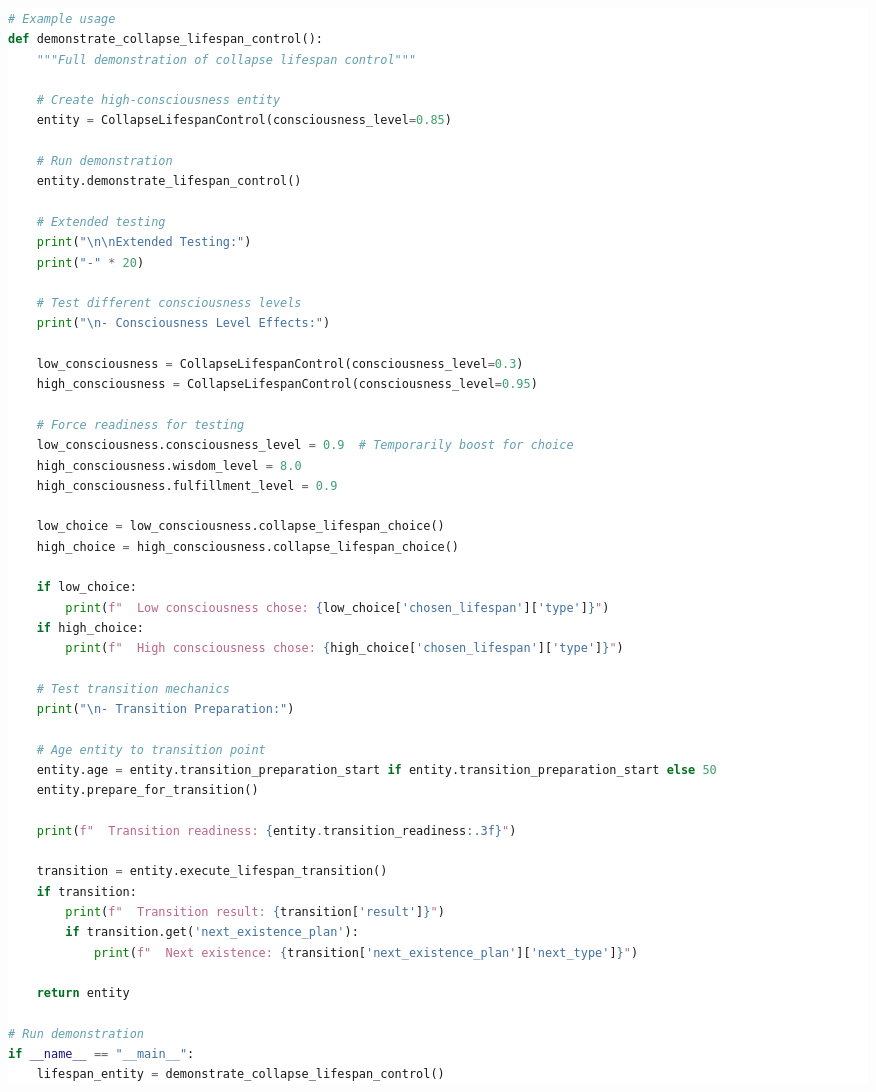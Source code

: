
 ```python
# Example usage
def demonstrate_collapse_lifespan_control():
    """Full demonstration of collapse lifespan control"""
    
    # Create high-consciousness entity
    entity = CollapseLifespanControl(consciousness_level=0.85)
    
    # Run demonstration
    entity.demonstrate_lifespan_control()
    
    # Extended testing
    print("\n\nExtended Testing:")
    print("-" * 20)
    
    # Test different consciousness levels
    print("\n- Consciousness Level Effects:")
    
    low_consciousness = CollapseLifespanControl(consciousness_level=0.3)
    high_consciousness = CollapseLifespanControl(consciousness_level=0.95)
    
    # Force readiness for testing
    low_consciousness.consciousness_level = 0.9  # Temporarily boost for choice
    high_consciousness.wisdom_level = 8.0
    high_consciousness.fulfillment_level = 0.9
    
    low_choice = low_consciousness.collapse_lifespan_choice()
    high_choice = high_consciousness.collapse_lifespan_choice()
    
    if low_choice:
        print(f"  Low consciousness chose: {low_choice['chosen_lifespan']['type']}")
    if high_choice:
        print(f"  High consciousness chose: {high_choice['chosen_lifespan']['type']}")
        
    # Test transition mechanics
    print("\n- Transition Preparation:")
    
    # Age entity to transition point
    entity.age = entity.transition_preparation_start if entity.transition_preparation_start else 50
    entity.prepare_for_transition()
    
    print(f"  Transition readiness: {entity.transition_readiness:.3f}")
    
    transition = entity.execute_lifespan_transition()
    if transition:
        print(f"  Transition result: {transition['result']}")
        if transition.get('next_existence_plan'):
            print(f"  Next existence: {transition['next_existence_plan']['next_type']}")
            
    return entity

# Run demonstration
if __name__ == "__main__":
    lifespan_entity = demonstrate_collapse_lifespan_control()
```
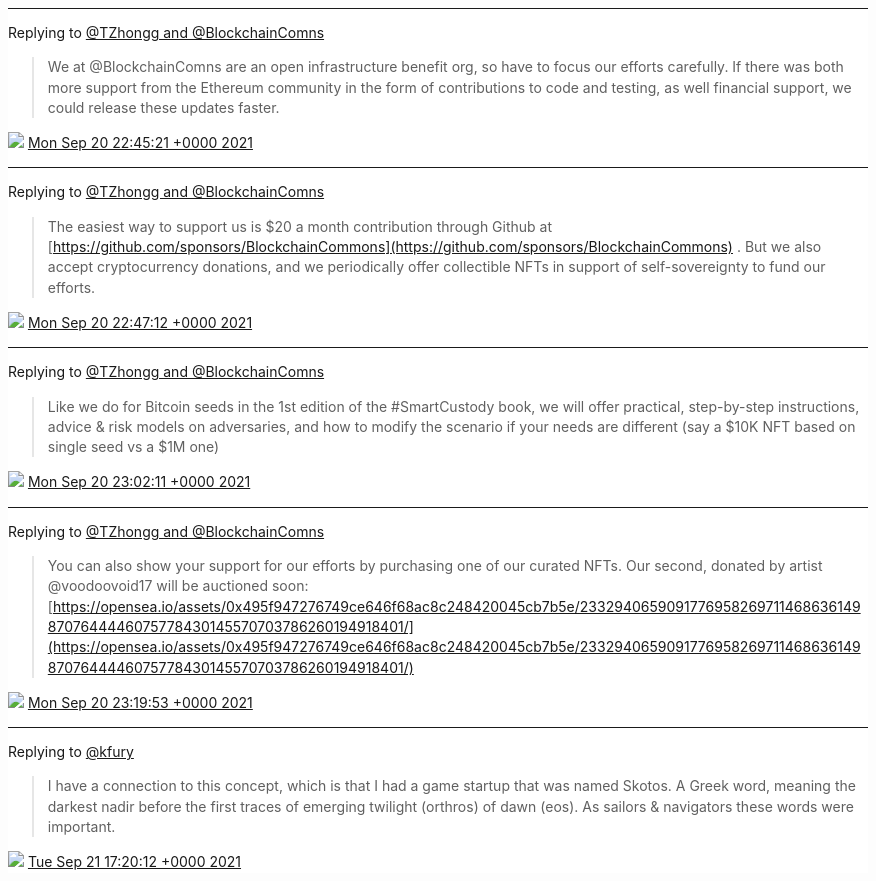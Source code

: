 ----

Replying to [@TZhongg and @BlockchainComns](https://twitter.com/ChristopherA/status/1440084309289885697)

> We at @BlockchainComns are an open infrastructure benefit org, so have to focus our efforts carefully. If there was both more support from the Ethereum community in the form of contributions to code and testing, as well financial support, we could release these updates faster.

<img src="../../media/tweet.ico" width="12" /> [Mon Sep 20 22:45:21 +0000 2021](https://twitter.com/ChristopherA/status/1440084696680091649)

----

Replying to [@TZhongg and @BlockchainComns](https://twitter.com/ChristopherA/status/1440084696680091649)

> The easiest way to support us is $20 a month contribution through Github at [https://github.com/sponsors/BlockchainCommons](https://github.com/sponsors/BlockchainCommons) . But we also accept cryptocurrency donations, and we periodically offer collectible NFTs in support of self-sovereignty to fund our efforts.

<img src="../../media/tweet.ico" width="12" /> [Mon Sep 20 22:47:12 +0000 2021](https://twitter.com/ChristopherA/status/1440085161274642433)

----

Replying to [@TZhongg and @BlockchainComns](https://twitter.com/ChristopherA/status/1440087720705998850)

> Like we do for Bitcoin seeds in the 1st edition of the #SmartCustody book, we will offer practical, step-by-step instructions, advice &amp; risk models on adversaries, and how to modify the scenario if your needs are different (say a $10K NFT based on single seed vs a $1M one)

<img src="../../media/tweet.ico" width="12" /> [Mon Sep 20 23:02:11 +0000 2021](https://twitter.com/ChristopherA/status/1440088933614776322)

----

Replying to [@TZhongg and @BlockchainComns](https://twitter.com/ChristopherA/status/1440088933614776322)

> You can also show your support for our efforts by purchasing one of our curated NFTs. Our second, donated by artist @voodoovoid17 will be auctioned soon: [https://opensea.io/assets/0x495f947276749ce646f68ac8c248420045cb7b5e/23329406590917769582697114686361498707644446075778430145570703786260194918401/](https://opensea.io/assets/0x495f947276749ce646f68ac8c248420045cb7b5e/23329406590917769582697114686361498707644446075778430145570703786260194918401/)

<img src="../../media/tweet.ico" width="12" /> [Mon Sep 20 23:19:53 +0000 2021](https://twitter.com/ChristopherA/status/1440093384517902343)

----

Replying to [@kfury](https://twitter.com/kfury/status/1440132875593019395)

> I have a connection to this concept, which is that I had a game startup that was named Skotos. A Greek word, meaning the darkest nadir before the first traces of emerging twilight (orthros) of dawn (eos). As sailors &amp; navigators these words were important.

<img src="../../media/tweet.ico" width="12" /> [Tue Sep 21 17:20:12 +0000 2021](https://twitter.com/ChristopherA/status/1440365256849571854)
***
▶ [Task requirements] Every line in the data that holds the string "demonstration" should be returned.

▶ [Result of the exercise]
    """Full demonstration of collapse lifespan control"""
    # Run demonstration
# Run demonstration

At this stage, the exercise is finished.